Monday, August 15, 2011

Super committee: Our gang (dark) comedy

LET'S PAUSE FOR a moment to consider the newly created Joint Select Committee on Deficit Reduction. It is the sort of title that bureaucracies love to name in a way to guarantee that nobody really understands what it is intended to do. In possible deference to the committee members' family and friends, the name has been reduced to "super committee", which is just as meaningless but more readily accessible to anybody who foolishly tries to bring it up in casual conversation.

But there is nothing super about the 12-member bipartisan panel that was created to forestall the Republican-driven track to default. At least until November. By then the six Democrats and six Republicans must work out a bloodless compromise to find upward of $1.5 trillion in budget cuts over the next 10 years. Make me laugh.

Compromise? Need I remind you that all of the panel's half-dozen Republicans, including Ohio Sen. Rob Portman, have already pledged not to raise taxes. They are the servile lemmings of a fellow that nobody has ever voted for- a rigid anti-tax carnivore with a name right out of a Dickensian novel, Grover Norquist. He is a Beltway operative with mystical powers over pols whose courage is adrift.

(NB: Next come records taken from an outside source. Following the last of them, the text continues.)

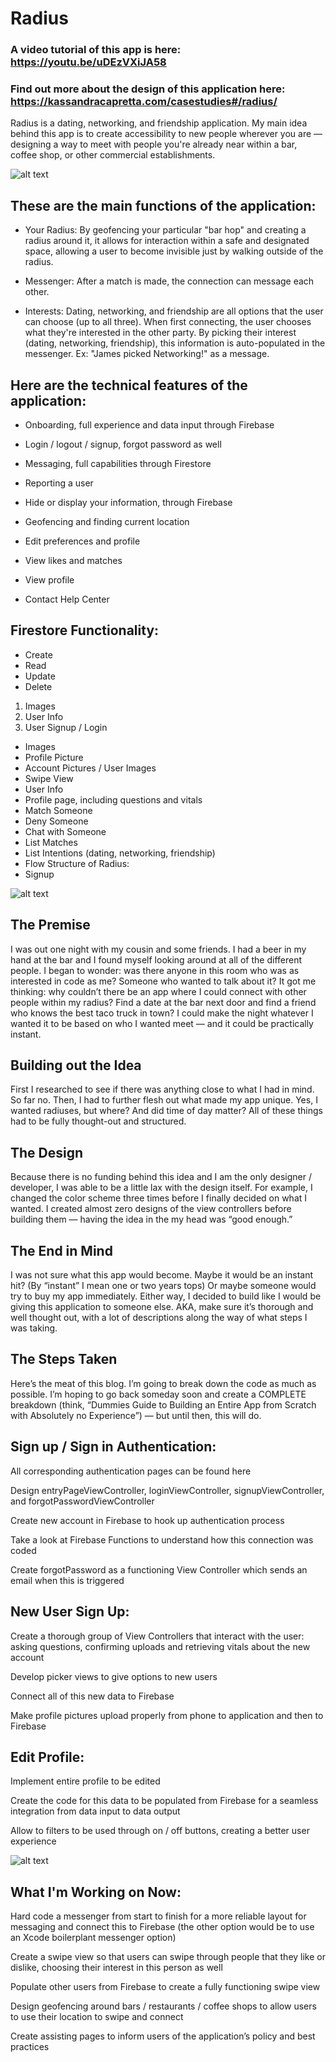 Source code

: # Radius

### A video tutorial of this app is here: https://youtu.be/uDEzVXiJA58
### Find out more about the design of this application here: https://kassandracapretta.com/casestudies#/radius/

Radius is a dating, networking, and friendship application. My main idea behind this app is to create accessibility to new people wherever you are — designing a way to meet with people you're already near within a bar, coffee shop, or other commercial establishments.

![alt text](https://github.com/kcapretta/RadiusApplication/blob/39aa521c55b93722631073c97c028cadfb5b3d33/Screen%20Shot%202021-01-01%20at%206.17.47%20PM.png)

## These are the main functions of the application:

- Your Radius: By geofencing your particular "bar hop" and creating a radius around it, it allows for interaction within a safe and designated space, allowing a user to become invisible just by walking outside of the radius.

- Messenger: After a match is made, the connection can message each other.

- Interests: Dating, networking, and friendship are all options that the user can choose (up to all three). When first connecting, the user chooses what they're interested in the other party. By picking their interest (dating, networking, friendship), this information is auto-populated in the messenger. Ex: "James picked Networking!" as a message.

## Here are the technical features of the application:

- Onboarding, full experience and data input through Firebase

- Login / logout / signup, forgot password as well

- Messaging, full capabilities through Firestore

- Reporting a user

- Hide or display your information, through Firebase

- Geofencing and finding current location

- Edit preferences and profile

- View likes and matches

- View profile

- Contact Help Center

## Firestore Functionality:

- Create
- Read
- Update
- Delete
1. Images
2. User Info
3. User Signup / Login
- Images
- Profile Picture
- Account Pictures / User Images
- Swipe View
- User Info
- Profile page, including questions and vitals
- Match Someone
- Deny Someone
- Chat with Someone
- List Matches
- List Intentions (dating, networking, friendship)
- Flow Structure of Radius:
- Signup

![alt text](https://github.com/kcapretta/RadiusApplication/blob/39aa521c55b93722631073c97c028cadfb5b3d33/Screen%20Shot%202021-01-01%20at%206.17.28%20PM.png)

## The Premise

I was out one night with my cousin and some friends. I had a beer in my hand at the bar and I found myself looking around at all of the different people. I began to wonder: was there anyone in this room who was as interested in code as me? Someone who wanted to talk about it? It got me thinking: why couldn’t there be an app where I could connect with other people within my radius? Find a date at the bar next door and find a friend who knows the best taco truck in town? I could make the night whatever I wanted it to be based on who I wanted meet — and it could be practically instant.

## Building out the Idea

First I researched to see if there was anything close to what I had in mind. So far no. Then, I had to further flesh out what made my app unique. Yes, I wanted radiuses, but where? And did time of day matter? All of these things had to be fully thought-out and structured.

## The Design

Because there is no funding behind this idea and I am the only designer / developer, I was able to be a little lax with the design itself. For example, I changed the color scheme three times before I finally decided on what I wanted. I created almost zero designs of the view controllers before building them — having the idea in the my head was “good enough.”

## The End in Mind

I was not sure what this app would become. Maybe it would be an instant hit? (By “instant” I mean one or two years tops) Or maybe someone would try to buy my app immediately. Either way, I decided to build like I would be giving this application to someone else. AKA, make sure it’s thorough and well thought out, with a lot of descriptions along the way of what steps I was taking.

## The Steps Taken

Here’s the meat of this blog. I’m going to break down the code as much as possible. I’m hoping to go back someday soon and create a COMPLETE breakdown (think, “Dummies Guide to Building an Entire App from Scratch with Absolutely no Experience”) — but until then, this will do.

## Sign up / Sign in Authentication:

All corresponding authentication pages can be found here

Design entryPageViewController, loginViewController, signupViewController, and forgotPasswordViewController

Create new account in Firebase to hook up authentication process

Take a look at Firebase Functions to understand how this connection was coded

Create forgotPassword as a functioning View Controller which sends an email when this is triggered

## New User Sign Up:

Create a thorough group of View Controllers that interact with the user: asking questions, confirming uploads and retrieving vitals about the new account

Develop picker views to give options to new users

Connect all of this new data to Firebase

Make profile pictures upload properly from phone to application and then to Firebase

## Edit Profile:

Implement entire profile to be edited

Create the code for this data to be populated from Firebase for a seamless integration from data input to data output

Allow to filters to be used through on / off buttons, creating a better user experience

![alt text](https://github.com/kcapretta/RadiusApplication/blob/39aa521c55b93722631073c97c028cadfb5b3d33/Screen%20Shot%202021-01-01%20at%206.18.47%20PM.png)

## What I'm Working on Now:

Hard code a messenger from start to finish for a more reliable layout for messaging and connect this to Firebase (the other option would be to use an Xcode boilerplant messenger option)

Create a swipe view so that users can swipe through people that they like or dislike, choosing their interest in this person as well

Populate other users from Firebase to create a fully functioning swipe view

Design geofencing around bars / restaurants / coffee shops to allow users to use their location to swipe and connect

Create assisting pages to inform users of the application’s policy and best practices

It's not a reassuring narrative. Indeed, it's a joke.

3 comments:

PJJinOregon said...

During JFK's presidential campaign, the whisper rumor insinuated that he was loyal to the Catholic pope first and America second. Conservatives were outraged. But now, they seem content if not out right jubilant that a pledge to Grover Norquist trumps national needs. Strange business, this politics.

Grumpy Abe said...

PJ, it is not possible to deal rationally with the lunatic fringe that has captured the Republican Party. Even those Republicans who know better - I assume there are some who still exist - are frozen in their tracks against this modern wave of a medieval social order.

Howard Tolley said...

Couldn't agree more re your column about the budget deficit committee. It's a sad
commentary on the state of politics today.